Jews were mainly engaged in trading on the fairs held in Sędziszów in the Main Square every Tuesday. They traded primarily with farmers from surrounding villages. They bought poultry and folk craft products of wood, wicker and straw from them. They were also engaged in peddlar's trade, whilst those who had a horse drove around nearby villages and sold their goods. They often sold on credit, most frequently at grocery stores, the amount due was entered in two books: one of the shop owner and the other of the client, and the entire amount was settled once, after the first day of each following month. Jews were also only suppliers of beef (on credit as well), which they distributed directly to houses once a week, on Fridays[1.1]

Within the credit system, there was also a custom of bringing to the houses of wealthier inhabitants textiles, leather goods, cosmetics, household goods and, before holidays, deli products, and leaving them for a few days. Most merchants - wholesalers lived in their own houses, in which there were stocks of coal, building materials, synthetic fertilizers, seeds and spare parts for agricultural machines. However, the most significant transactions connected with the railway transport took place on the ramp, in which Jewish traders from Szczekociny, arriving by horse-drawn railway, took part. The cars drawn by one or two horses travelled twice a day both ways on the distance of twenty kilometers. For the Jew from Szczekocin, Sędziszów was the nearest railway hub which they could use for dealings and passenger traffic. The trade in straw, hay, or even yellow sand from Gródek - a bricklayer's material used for the mortar  - was pursued all year. Coal, cement and synthetic fertilizers were imported, whilst, in autumn, crops - cereals, potatoes and vegetables - were exported to Silesia. There was a busy time when geese were exported to Germany - flocks of geese were brought from nearby villages and loaded on the cars specially adapted to the transport of birds. In winter, bags of down, stripped goose feather, supplied by goose growers from Gródek and Bąkowiec, were loaded on cars.

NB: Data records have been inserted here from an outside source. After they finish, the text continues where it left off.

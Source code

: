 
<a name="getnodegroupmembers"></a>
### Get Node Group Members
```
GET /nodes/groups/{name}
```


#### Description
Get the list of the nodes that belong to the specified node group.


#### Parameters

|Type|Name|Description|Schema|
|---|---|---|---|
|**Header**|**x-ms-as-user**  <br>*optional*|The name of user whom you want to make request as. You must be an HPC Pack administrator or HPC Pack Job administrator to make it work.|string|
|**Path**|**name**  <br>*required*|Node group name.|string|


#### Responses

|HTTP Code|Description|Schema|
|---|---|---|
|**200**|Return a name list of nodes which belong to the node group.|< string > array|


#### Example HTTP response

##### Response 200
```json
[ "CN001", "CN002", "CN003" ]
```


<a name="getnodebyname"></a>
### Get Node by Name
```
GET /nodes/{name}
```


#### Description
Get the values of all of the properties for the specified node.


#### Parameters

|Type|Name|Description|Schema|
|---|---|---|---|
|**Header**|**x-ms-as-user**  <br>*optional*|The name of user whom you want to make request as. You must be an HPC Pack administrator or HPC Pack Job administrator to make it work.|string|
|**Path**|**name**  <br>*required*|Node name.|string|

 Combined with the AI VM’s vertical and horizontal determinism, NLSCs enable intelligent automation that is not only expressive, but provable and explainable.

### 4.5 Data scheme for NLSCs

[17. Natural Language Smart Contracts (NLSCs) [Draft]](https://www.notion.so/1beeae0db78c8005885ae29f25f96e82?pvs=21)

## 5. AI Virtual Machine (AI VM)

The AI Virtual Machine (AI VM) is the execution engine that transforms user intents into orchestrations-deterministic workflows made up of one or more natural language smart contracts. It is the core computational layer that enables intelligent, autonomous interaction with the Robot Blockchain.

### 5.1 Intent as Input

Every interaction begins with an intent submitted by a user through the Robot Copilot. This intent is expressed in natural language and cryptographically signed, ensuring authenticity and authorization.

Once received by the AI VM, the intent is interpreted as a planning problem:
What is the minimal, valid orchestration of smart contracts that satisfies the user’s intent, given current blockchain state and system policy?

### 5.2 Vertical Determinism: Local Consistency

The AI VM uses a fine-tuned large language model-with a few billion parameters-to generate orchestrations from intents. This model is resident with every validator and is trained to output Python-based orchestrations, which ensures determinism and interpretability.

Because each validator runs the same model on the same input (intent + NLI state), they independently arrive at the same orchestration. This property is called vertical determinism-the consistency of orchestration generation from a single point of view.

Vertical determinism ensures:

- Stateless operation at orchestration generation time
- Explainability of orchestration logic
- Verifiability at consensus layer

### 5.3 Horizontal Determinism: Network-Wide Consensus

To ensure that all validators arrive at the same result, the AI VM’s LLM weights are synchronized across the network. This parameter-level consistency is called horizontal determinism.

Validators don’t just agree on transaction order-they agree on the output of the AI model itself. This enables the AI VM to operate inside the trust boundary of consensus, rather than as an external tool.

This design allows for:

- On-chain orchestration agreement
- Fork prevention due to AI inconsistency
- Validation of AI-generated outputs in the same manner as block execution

Another area in which Jews settled was in the place of the present-day "Drewniane" residential area" (during the occupation, there were barracks built by Germans for railway employees), where merchants-wholesalers, the most Europeanized part of the Jewish community, lived. They – particularly younger generations – expressed their willingness to assimilate with Poles, but, for that reason, they were condemned by the Hassids for being unfaithful and assuming the lifestyle of gentiles. Most of the children continued attending the Jewish school in the rabbi's house. Most girls finished their education on that level, whilst boys were sent to school at the community council in Sędziszów to comply with the obligation of primary education and avoid penalties. A few students commuted to the Jewish gymnasium in Kielce [1.1.1].

In the interwar period, the Jews from Sędziszów did not have an independent religious community, it belonged to the one in Wodzisław, as well as the Jews from Mstyczów and Nawarzyce – where, however, Jewish inhabitants were not numerous. In total, in the years 1929–1935, the Wodzisław community had 3100 members, out of whom only 279 paid fees. The poorest group constituted about 9% of all inhabitants, whilst 13% of the payers were medium wealthy [1.2]. The highest fees of more than 100 zlotys was paid merely by three Jews from Sędziszów: Najman Moszek, Sztrauch Idel, Chaja Brajbot[1.3]. The majority paid the fees of 25 zlotys.

In the thirties, the rabbi in Wodzisław was Icek Jakub Rotenberg. In 1921, there were 576 Jews in the territory of the rural community of the Jędrzejów district, which constituted 5.6 % of all inhabitants. It was the highest number of Jews from among other settlements of the Jędrzejów district. On the list below it, there were, among others, Węgleszyn (2%), Prząsław (2.5%), Nagłowice (2%)[[ref:|Piasecka R., Społeczeństwo powiatu jędrzejowskiego w latach 1918–1939, Kielce 2000, page 109.]]. In 1931, the number of Jews in Sędziszów fell slightly to the level of 10%.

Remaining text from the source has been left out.